Pick-and-pay cable pricing likely won't mean lower prices: industry insiders
Forcing cable and satellite TV providers to offer pick-and-pay pricing could result in some television channels disappearing, and likely won't mean lower prices for consumers, say industry insiders. (AP / Stephan Savoia)
OTTAWA -- The federal government will have to give TV service providers the ability to rework contracts with television program suppliers if it wants true "pick-and-pay" pricing for consumers, says one cable firm.
The Harper government's throne speech Wednesday outlined plans to mandate an unbundling of TV offerings.
But as much as he might like to further unbundle his company's channel lineup, Telus chief marketing officer Dave Fuller said the company's hands are tied.
"We're supportive of anything the government can do under the current regulatory regime," says Fuller.
"The reality is that almost all of my content licenses prohibit me from unbundling any further."
And if the Harper government doesn't tread carefully, it may end up hurting the consumers that it's pledging to help by forcing service providers to adopt a pick-and-pay model, said Zoomer Media's Moses Znaimer.
"The government may be well-meaning, but they are badly misinformed about how things work in television," Znaimer, well known as a Canadian television trailblazer, said in a statement.
"If packaging is disallowed or handled insensitively, I'm afraid the Canadian public will wake up to find they are paying a whole lot more for a whole lot less. "
Industry insiders warn that forcing an a la carte pricing model on cable and satellite TV providers could result in some television channels disappearing, and likely won't mean lower prices for consumers.

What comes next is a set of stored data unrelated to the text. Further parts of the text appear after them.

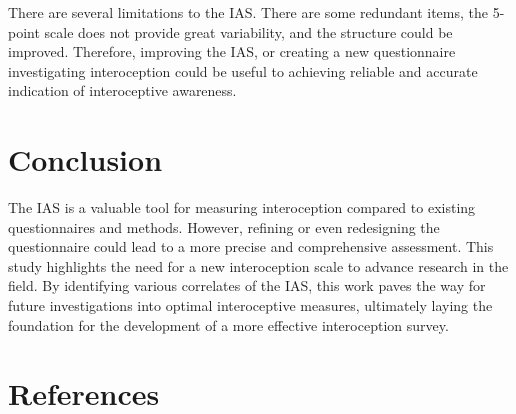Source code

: \documentclass[
  jou,
  floatsintext,
  longtable,
  nolmodern,
  notxfonts,
  notimes,
  colorlinks=true,linkcolor=blue,citecolor=blue,urlcolor=blue]{apa7}
\begin{document}
There are several limitations to the IAS. There are some redundant
items, the 5-point scale does not provide great variability, and the
structure could be improved. Therefore, improving the IAS, or creating a
new questionnaire investigating interoception could be useful to
achieving reliable and accurate indication of interoceptive awareness.

\section{Conclusion}\label{conclusion}

The IAS is a valuable tool for measuring interoception compared to
existing questionnaires and methods. However, refining or even
redesigning the questionnaire could lead to a more precise and
comprehensive assessment. This study highlights the need for a new
interoception scale to advance research in the field. By identifying
various correlates of the IAS, this work paves the way for future
investigations into optimal interoceptive measures, ultimately laying
the foundation for the development of a more effective interoception
survey.

\section{References}\label{references}
\end{document}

The Conservatives are expected to instruct Canada's broadcast regulator to require that cable and satellite TV service providers offer pick-and-pay pricing, where consumers can choose to pay for individual channels.
The move will be "evolutionary" for Canada's broadcast sector, say industry watchers who see pick-and-pay as a necessity with broadcasters trying to compete with increasingly popular online services, including Netflix.

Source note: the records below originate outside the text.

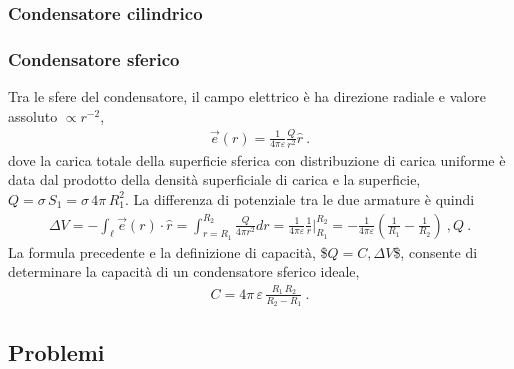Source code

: \documentclass[letterpaper,10pt,italian]{jupyterBook}
\begin{document}
\subsubsection*{Condensatore cilindrico}

\sphinxAtStartPar
{}
\subsubsection*{Condensatore sferico}

\sphinxAtStartPar
Tra le sfere del condensatore, il campo elettrico è ha direzione radiale e valore assoluto \(\propto r^{-2}\),
\begin{equation*}
\begin{split}\vec{e}(r) = \frac{1}{4 \pi \varepsilon} \frac{Q}{r^2} \hat{r} \ .\end{split}
\end{equation*}
\sphinxAtStartPar
dove la carica totale della superficie sferica con distribuzione di carica uniforme è data dal prodotto della densità superficiale di carica e la superficie, \(Q = \sigma \, S_1 = \sigma \, 4 \pi \, R_1^2\).
La differenza di potenziale tra le due armature è quindi
\begin{equation*}
\begin{split}\Delta V = - \int_{\ell} \vec{e}(r) \cdot \hat{r} = \int_{r=R_1}^{R_2} \frac{Q}{4 \pi r^2} dr = \frac{1}{4 \pi \varepsilon} \frac{1}{r} \bigg|_{R_1}^{R_2} = - \frac{1}{4 \pi \varepsilon} \left(\frac{1}{R_1} - \frac{1}{R_2} \right) \ , Q \ .\end{split}
\end{equation*}
\sphinxAtStartPar
La formula precedente e la definizione di capacità, \$\(Q = C , \Delta V\)\$, consente di determinare la capacità di un condensatore sferico ideale,
\begin{equation*}
\begin{split}C = 4 \pi \, \varepsilon \,  \frac{R_1 \, R_2}{R_2 - R_1} \ .\end{split}
\end{equation*}


\sphinxstepscope


\subsection{Problemi}
\label{\detokenize{ch/electromagnetism/electrostatics-problems:problemi}}\label{\detokenize{ch/electromagnetism/electrostatics-problems:physics-hs-electromagnetism-electrostatics-problems}}\label{\detokenize{ch/electromagnetism/electrostatics-problems::doc}} \label{exercise:ch/electromagnetism/electrostatics-problems-exercise-0}
\end{document}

But content producers and independent specialty channel operators are running scared.
"We're very worried," said one television executive who did not want to be identified. "Potentially every broadcaster, at least initially, would be worse off" under pick-and-pay, he said.
It's also likely to spark a war among broadcasters and service providers and will certainly mean a ramping up of marketing by the cable and satellite companies to convince customers to stay with bundled packages.

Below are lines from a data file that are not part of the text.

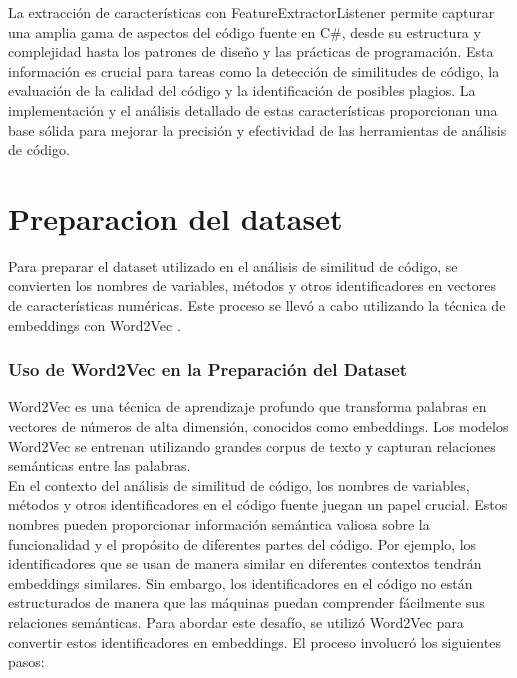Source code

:         
La extracción de características con FeatureExtractorListener permite capturar una amplia gama de aspectos del código fuente en C\#, desde su estructura y complejidad hasta los patrones de diseño y las prácticas de programación. Esta información es crucial para tareas como la detección de similitudes de código, la evaluación de la calidad del código y la identificación de posibles plagios. La implementación y el análisis detallado de estas características proporcionan una base sólida para mejorar la precisión y efectividad de las herramientas de análisis de código.

\section{Preparacion del dataset}

Para preparar el dataset utilizado en el análisis de similitud de código, se convierten los nombres de variables, métodos y otros identificadores en vectores de características numéricas. Este proceso se llevó a cabo utilizando la técnica de embeddings con Word2Vec \cite{mikolov2013efficient}. \\

\subsubsection{Uso de Word2Vec en la Preparación del Dataset}
Word2Vec es una técnica de aprendizaje profundo que transforma palabras en vectores de números de alta dimensión, conocidos como embeddings. Los modelos Word2Vec se entrenan utilizando grandes corpus de texto y capturan relaciones semánticas entre las palabras.  \\

En el contexto del análisis de similitud de código, los nombres de variables, métodos y otros identificadores en el código fuente juegan un papel crucial. Estos nombres pueden proporcionar información semántica valiosa sobre la funcionalidad y el propósito de diferentes partes del código. Por ejemplo, los identificadores que se usan de manera similar en diferentes contextos tendrán embeddings similares. Sin embargo, los identificadores en el código no están estructurados de manera que las máquinas puedan comprender fácilmente sus relaciones semánticas. Para abordar este desafío, se utilizó Word2Vec para convertir estos identificadores en embeddings. El proceso involucró los siguientes pasos:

There are already hints of the battles that lay ahead.
Cable companies will demand more "flexible" pricing from the television networks that supply the programming, said Rogers vice-president Kenneth Engelhart. But if there is more flexibility, consumers, producers and the distribution companies will all benefit, he said.
"I'm optimistic that we can have pick-and-pay, we can have a valuable service and we can have Canadian content," said Engelhart.
"I believe we can have it all."
Shaw Communications, which has strongly opposed pick-and-pay, declined to comment Tuesday when asked about the pitfalls of such a pricing model.
Some channels rarely watched by viewers will certainly disappear as a pick-and-pay system comes into place, said Michael Hennessy, president and CEO of the Canadian Media Production Association.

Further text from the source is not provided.